Liverpool y PSG en la lucha por Maghnes Akliouche
El mercado de extremos en Europa hierve y el Liverpool está en medio del fuego cruzado. Pero, al menos por ahora, Maghnes Akliouche no es una operación encarrilada hacia Anfield. Ni mucho menos.
Según Fabrizio Romano, el club de Merseyside todavía no ha dado un paso firme por el atacante del Monaco, mientras Paris Saint-Germain avanza con decisión para llevárselo a la Ligue 1 campeón.
Salah se va, las bandas se reescriben
El punto de partida está claro: en marzo, el Liverpool abrió oficialmente la puerta de salida a Mohamed Salah, dispuesto a permitirle un “nuevo desafío” este verano. Una decisión que obliga al club a rediseñar su frente ofensivo.
Ya han movido ficha. Victor Muñoz, internacional español procedente de Osasuna, aterrizó en Anfield por unos 40 millones de euros. Un fichaje importante, pero no definitivo. La idea no es sustituir a Salah con un solo jugador, sino reforzar la línea de ataque con varias piezas de alto nivel.
En ese contexto apareció el nombre de Yan Diomande, de RB Leipzig, como objetivo prioritario. Parecía encajar. Potencia, proyección, edad ideal. Hasta que el propio futbolista, según los informes, inclinó la balanza hacia Paris Saint-Germain. Primer revés serio en la hoja de ruta.

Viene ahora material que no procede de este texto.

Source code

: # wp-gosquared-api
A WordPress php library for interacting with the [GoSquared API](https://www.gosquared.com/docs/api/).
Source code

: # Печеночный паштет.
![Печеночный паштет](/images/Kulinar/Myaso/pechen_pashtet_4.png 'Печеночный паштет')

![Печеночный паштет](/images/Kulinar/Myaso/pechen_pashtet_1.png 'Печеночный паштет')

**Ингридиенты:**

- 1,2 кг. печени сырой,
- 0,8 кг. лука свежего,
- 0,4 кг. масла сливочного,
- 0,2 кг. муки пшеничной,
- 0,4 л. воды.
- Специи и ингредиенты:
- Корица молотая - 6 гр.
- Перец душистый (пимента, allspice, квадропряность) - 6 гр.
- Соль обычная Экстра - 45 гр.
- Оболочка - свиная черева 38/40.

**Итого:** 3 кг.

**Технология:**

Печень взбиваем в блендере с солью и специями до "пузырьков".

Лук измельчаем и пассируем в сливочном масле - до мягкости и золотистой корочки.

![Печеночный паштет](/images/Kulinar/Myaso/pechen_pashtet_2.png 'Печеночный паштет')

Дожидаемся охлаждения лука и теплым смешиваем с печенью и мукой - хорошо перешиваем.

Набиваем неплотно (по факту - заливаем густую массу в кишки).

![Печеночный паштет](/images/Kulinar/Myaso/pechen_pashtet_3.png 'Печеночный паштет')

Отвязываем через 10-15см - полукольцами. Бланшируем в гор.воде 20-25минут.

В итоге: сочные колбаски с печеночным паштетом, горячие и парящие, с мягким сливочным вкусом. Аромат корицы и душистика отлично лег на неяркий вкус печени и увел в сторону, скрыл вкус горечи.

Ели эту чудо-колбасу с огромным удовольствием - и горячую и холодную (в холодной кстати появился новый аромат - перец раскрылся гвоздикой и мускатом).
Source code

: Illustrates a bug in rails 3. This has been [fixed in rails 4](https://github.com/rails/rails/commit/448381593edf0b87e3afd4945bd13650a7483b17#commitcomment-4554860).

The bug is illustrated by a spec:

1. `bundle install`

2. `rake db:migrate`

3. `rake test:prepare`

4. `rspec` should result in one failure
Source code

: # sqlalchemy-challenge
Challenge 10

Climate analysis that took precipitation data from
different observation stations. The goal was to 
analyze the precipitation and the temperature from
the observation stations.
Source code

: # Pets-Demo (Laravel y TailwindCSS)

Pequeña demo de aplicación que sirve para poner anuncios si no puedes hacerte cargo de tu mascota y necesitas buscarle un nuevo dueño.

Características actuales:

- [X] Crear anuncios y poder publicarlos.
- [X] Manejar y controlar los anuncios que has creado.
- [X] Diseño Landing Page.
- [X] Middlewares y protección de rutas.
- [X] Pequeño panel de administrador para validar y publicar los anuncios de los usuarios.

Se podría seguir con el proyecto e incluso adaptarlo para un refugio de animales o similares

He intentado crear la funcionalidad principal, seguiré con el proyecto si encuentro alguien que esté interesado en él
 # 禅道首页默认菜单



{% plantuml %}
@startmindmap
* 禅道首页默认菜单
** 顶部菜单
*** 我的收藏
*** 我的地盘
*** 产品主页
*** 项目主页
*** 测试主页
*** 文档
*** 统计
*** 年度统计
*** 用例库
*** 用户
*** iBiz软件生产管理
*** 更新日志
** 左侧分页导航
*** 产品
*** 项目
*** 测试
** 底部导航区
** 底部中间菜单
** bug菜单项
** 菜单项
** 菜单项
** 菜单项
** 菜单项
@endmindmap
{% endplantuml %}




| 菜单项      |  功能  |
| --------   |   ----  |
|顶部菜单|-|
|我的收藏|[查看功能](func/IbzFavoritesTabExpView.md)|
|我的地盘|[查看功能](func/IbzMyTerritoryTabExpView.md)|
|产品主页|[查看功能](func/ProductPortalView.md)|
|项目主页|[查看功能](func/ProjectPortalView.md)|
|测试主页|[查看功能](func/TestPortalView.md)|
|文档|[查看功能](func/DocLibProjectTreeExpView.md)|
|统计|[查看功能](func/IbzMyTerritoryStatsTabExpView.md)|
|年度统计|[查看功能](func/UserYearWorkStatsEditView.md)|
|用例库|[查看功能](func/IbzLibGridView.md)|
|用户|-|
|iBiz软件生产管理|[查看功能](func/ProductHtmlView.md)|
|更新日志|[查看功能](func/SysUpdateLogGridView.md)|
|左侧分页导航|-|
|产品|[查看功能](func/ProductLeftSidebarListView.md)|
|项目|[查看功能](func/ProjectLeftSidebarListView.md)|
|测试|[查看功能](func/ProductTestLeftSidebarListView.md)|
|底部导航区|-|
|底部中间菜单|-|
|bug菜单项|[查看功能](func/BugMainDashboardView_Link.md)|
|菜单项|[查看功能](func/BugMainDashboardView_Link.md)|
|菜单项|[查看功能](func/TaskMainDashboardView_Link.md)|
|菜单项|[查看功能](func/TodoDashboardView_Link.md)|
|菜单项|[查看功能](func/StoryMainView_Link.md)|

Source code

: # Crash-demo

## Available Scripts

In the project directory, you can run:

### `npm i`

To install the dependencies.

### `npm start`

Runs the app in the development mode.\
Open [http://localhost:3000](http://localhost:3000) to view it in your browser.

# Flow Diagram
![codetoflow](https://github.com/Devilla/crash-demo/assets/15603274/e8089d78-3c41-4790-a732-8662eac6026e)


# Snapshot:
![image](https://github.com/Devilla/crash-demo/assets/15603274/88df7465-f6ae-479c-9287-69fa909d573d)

Akliouche, nuevo capítulo de la misma historia
El siguiente nombre en la lista: Maghnes Akliouche, la perla del Monaco. El miércoles, Lyall Thomas, de Sky Sports, informó de que el Liverpool había mostrado interés y realizado un primer acercamiento al club monegasco.
Thomas escribió que el Liverpool había “hecho una aproximación inicial” al Monaco por el extremo francés y que el club inglés había comprobado la disponibilidad de un jugador que también está en la agenda del Paris Saint-Germain.
Parecía el arranque de una nueva batalla en el mercado. Pero la versión de Romano enfría el relato.
En su canal de YouTube, el periodista explicó que, pese a las especulaciones sobre un posible “asalto” del Liverpool a la operación, la situación no ha cambiado en lo esencial: Paris Saint-Germain tiene un acuerdo con el jugador y Akliouche quiere vestir de parisino. Las negociaciones entre PSG y Monaco continúan, sin acuerdo definitivo entre clubes, pero con los franceses al mando de la operación.
El mensaje de Romano es claro: mientras no haya un movimiento concreto del Liverpool, el escenario está dominado por Paris Saint-Germain. El caso Morgan Rogers, citado como ejemplo de cómo un traspaso puede girar en cuestión de horas, obliga a mantener cierta prudencia, pero hoy el control es parisino.
Un objetivo, no una obsesión
Desde Inglaterra, James Pearce, de The Athletic, aporta otro matiz clave: Akliouche es una opción, no una prioridad absoluta.
En el podcast Market Madness, de GiveMeSport, Pearce explicó que el Liverpool ha mantenido conversaciones internas sobre el jugador y que se produjo un acercamiento al inicio de la ventana de fichajes. El extremo derecho del Monaco figura en una lista más amplia de objetivos que el club está analizando antes de decidir el siguiente paso.
No es el único nombre. Ni el elegido definitivo. Es una pieza posible dentro de un puzle más grande.
Pearce añade un dato económico relevante: Akliouche sería una alternativa más barata a Bradley Barcola, del Paris Saint-Germain. El coste estimado del francés del Monaco se situaría entre 50 y 60 millones de euros, una cifra alta, pero asumible para un club como el Liverpool si decide apostar fuerte por él.
PSG al mando, Liverpool a la expectativa
El tablero, hoy, se resume en una frase: Paris Saint-Germain marca el ritmo, Liverpool observa y evalúa.
PSG ya tiene el “sí” del jugador, negocia con el Monaco y trabaja para cerrar el acuerdo lo antes posible. Liverpool, por su parte, no ha lanzado una ofensiva definitiva y mantiene a Akliouche como una posibilidad, no como una urgencia.
La ventana de fichajes es larga, los giros son habituales y el precedente de otros traspasos recuerda que nada se da por cerrado hasta la firma. Pero, a día de hoy, el futuro de Maghnes Akliouche apunta a París.
La pregunta es cuánto está dispuesto a esperar el Liverpool para encontrar el heredero de Salah en la banda derecha… y si dejará escapar otra vez a un talento que mira de frente a la élite europea.